Sie haben immer gesagt, Sie lernen bei Audi an jedem Rennwochenende dazu. War das jetzt der nächste große Schritt, um endgültig anzukommen?
„Definitiv. Mein RS 5 DTM, mein Renningenieur, die ganze Mannschaft und ich haben uns inzwischen richtig aneinander gewöhnt. Da wir nur zwei Tage pro Rennen haben, dauert das einfach seine Zeit. Oschersleben war ein gutes Beispiel für ein reibungsloses Wochenende: Wir hatten ein gutes Qualifying und haben auch im Rennen einen guten Speed gehabt. Das macht Lust auf mehr.“

War der Start heute so etwas wie die Schlüsselstelle des Rennens?

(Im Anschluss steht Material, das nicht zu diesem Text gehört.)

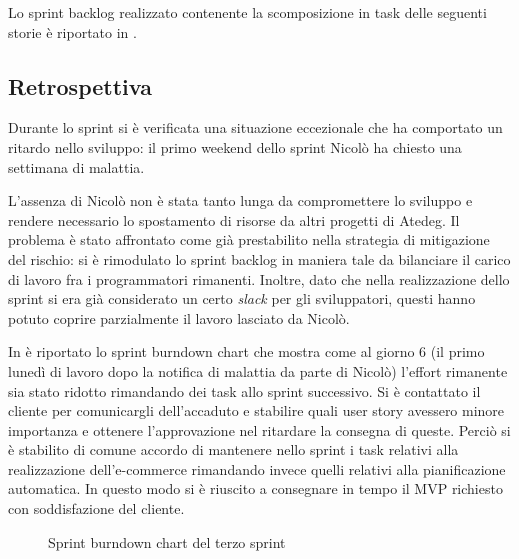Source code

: Lo sprint backlog realizzato contenente la scomposizione in task delle seguenti storie è riportato in .

\subsection{Retrospettiva}
Durante lo sprint si è verificata una situazione eccezionale che ha comportato un ritardo nello sviluppo:
il primo weekend dello sprint Nicolò ha chiesto una settimana di malattia.

L'assenza di Nicolò non è stata tanto lunga da compromettere lo sviluppo e rendere necessario lo spostamento di risorse da altri progetti di Atedeg.
Il problema è stato affrontato come già prestabilito nella strategia di mitigazione del rischio: si è rimodulato lo sprint backlog in maniera tale da bilanciare il carico di lavoro fra i programmatori rimanenti. Inoltre, dato che nella realizzazione dello sprint si era già considerato un certo \emph{slack} per gli sviluppatori, questi hanno potuto coprire parzialmente il lavoro lasciato da Nicolò.

In  è riportato lo sprint burndown chart che mostra come al giorno 6 (il primo lunedì di lavoro dopo la notifica di malattia da parte di Nicolò) l'effort rimanente sia stato ridotto rimandando dei task allo sprint successivo.
Si è contattato il cliente per comunicargli dell'accaduto e stabilire quali user story avessero minore importanza e ottenere l'approvazione nel ritardare la consegna di queste. Perciò si è stabilito di comune accordo di mantenere nello sprint i task relativi alla realizzazione dell'e-commerce rimandando invece quelli relativi alla pianificazione automatica.
In questo modo si è riuscito a consegnare in tempo il MVP richiesto con soddisfazione del cliente.

\begin{figure}[htp]
  \centering
  \caption{Sprint burndown chart del terzo sprint}
  \label{fig:burndown-sprint-3}
\end{figure}



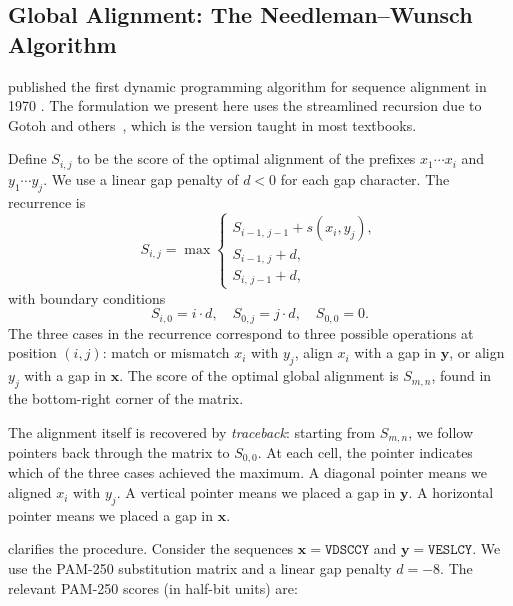 \subsection{Global Alignment: The Needleman--Wunsch Algorithm}
\label{sec:needleman-wunsch}

 published the first dynamic programming algorithm for sequence alignment in 1970 \cite{needleman1970}. The formulation we present here uses the streamlined recursion due to Gotoh and others~\cite{gotoh1982}, which is the version taught in most textbooks.

Define $S_{i,j}$ to be the score of the optimal alignment of the prefixes $x_1 \cdots x_i$ and $y_1 \cdots y_j$. We use a linear gap penalty of $d < 0$ for each gap character. The recurrence is
\begin{equation}
  \label{eq:nw-recursion}
  S_{i,j} = \max \begin{cases}
    S_{i-1,\, j-1} + s(x_i, y_j), \\
    S_{i-1,\, j} + d, \\
    S_{i,\, j-1} + d,
  \end{cases}
\end{equation}
with boundary conditions
\begin{equation}
  \label{eq:nw-boundary}
  S_{i,0} = i \cdot d, \quad S_{0,j} = j \cdot d, \quad S_{0,0} = 0.
\end{equation}
The three cases in the recurrence correspond to three possible operations at position $(i,j)$: match or mismatch $x_i$ with $y_j$, align $x_i$ with a gap in $\mathbf{y}$, or align $y_j$ with a gap in $\mathbf{x}$. The score of the optimal global alignment is $S_{m,n}$, found in the bottom-right corner of the matrix.

The alignment itself is recovered by \emph{traceback}: starting from $S_{m,n}$, we follow pointers back through the matrix to $S_{0,0}$. At each cell, the pointer indicates which of the three cases achieved the maximum. A diagonal pointer means we aligned $x_i$ with $y_j$. A vertical pointer means we placed a gap in $\mathbf{y}$. A horizontal pointer means we placed a gap in $\mathbf{x}$.

 clarifies the procedure. Consider the sequences $\mathbf{x} = \texttt{VDSCCY}$ and $\mathbf{y} = \texttt{VESLCY}$. We use the PAM-250 substitution matrix and a linear gap penalty $d = -8$. The relevant PAM-250 scores (in half-bit units) are:

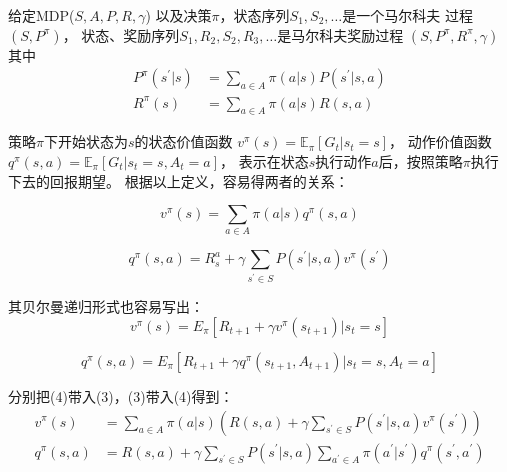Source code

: \documentclass[UTF8]{ctexart}
\begin{document}
给定MDP($S, A, P, R, \gamma$) 以及决策$\pi$，状态序列$S_1, S_2, \ldots $是一个马尔科夫
过程$(S, P^{\pi})$， 状态、奖励序列$S_1, R_2, S_2, R_3, \ldots$是马尔科夫奖励过程
$(S, P^{\pi}, R^{\pi}, \gamma)$
其中
$$\begin{aligned}
    P^{\pi}\left(s^{\prime} | s\right) &=\sum_{a \in A} \pi(a | s) P\left(s^{\prime} | s, a\right) \\
    R^{\pi}(s) &=\sum_{a \in A} \pi(a | s) R(s, a)
    \end{aligned}
$$


策略$\pi$下开始状态为$s$的状态价值函数
$v^{\pi}(s)=\mathbb{E}_{\pi}\left[G_{t} | s_{t}=s\right]$，
动作价值函数
$q^{\pi}(s, a)=\mathbb{E}_{\pi}\left[G_{t} | s_{t}=s, A_{t}=a\right]$，
表示在状态$s$执行动作$a$后，按照策略$\pi$执行下去的回报期望。
根据以上定义，容易得两者的关系：

\begin{equation}
   v^{\pi}(s)=\sum_{a \in A} \pi(a | s) q^{\pi}(s, a)
\end{equation}

\begin{equation}\label{qsav}
    q^{\pi}(s, a)=R_{s}^{a}+\gamma \sum_{s^{\prime} \in S} P\left(s^{\prime} | s, a\right) v^{\pi}\left(s^{\prime}\right)
\end{equation}


其贝尔曼递归形式也容易写出：
\begin{equation}
v^{\pi}(s)=E_{\pi}\left[R_{t+1}+\gamma v^{\pi}\left(s_{t+1}\right) | s_{t}=s\right]
\end{equation}

\begin{equation}
q^{\pi}(s, a)=E_{\pi}\left[R_{t+1}+\gamma q^{\pi}\left(s_{t+1}, A_{t+1}\right) | s_{t}=s, A_{t}=a\right]
\end{equation}

分别把(4)带入(3)，(3)带入(4)得到：
\begin{equation}
    \begin{aligned}
        v^{\pi}(s) &=\sum_{a \in A} \pi(a | s)\left(R(s, a)+\gamma \sum_{s^{\prime} \in S} P\left(s^{\prime} | s, a\right) v^{\pi}\left(s^{\prime}\right)\right)   \\
        q^{\pi}(s, a) &=R(s, a)+\gamma \sum_{s^{\prime} \in S} P\left(s^{\prime} | s, a\right) \sum_{a^{\prime} \in A} \pi\left(a^{\prime} | s^{\prime}\right) 
        q^{\pi}\left(s^{\prime}, a^{\prime}\right) 
    \end{aligned}
\end{equation}
\end{document}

„Wenn man zurückblickt, war der Start heute sicherlich mit entscheidend. Mein Start war in Ordnung, aber vor der ersten engen Kurve war ich Seite an Seite mit Augusto Farfus und wollte nicht zuviel Risiko eingehen. Denn es ging heute nicht nur um einen möglichen Sieg für mich, sondern auch um wichtige Punkte für Mike (Rockenfeller). Also habe ich mich dazu entschieden, nicht zu hart zu attackieren, das Auto heil zu lassen und ihn lieber im Rennen ein bisschen zu jagen.“

Jetzt geht es nach Zandvoort und dann zum Finale. Was erwarten Sie?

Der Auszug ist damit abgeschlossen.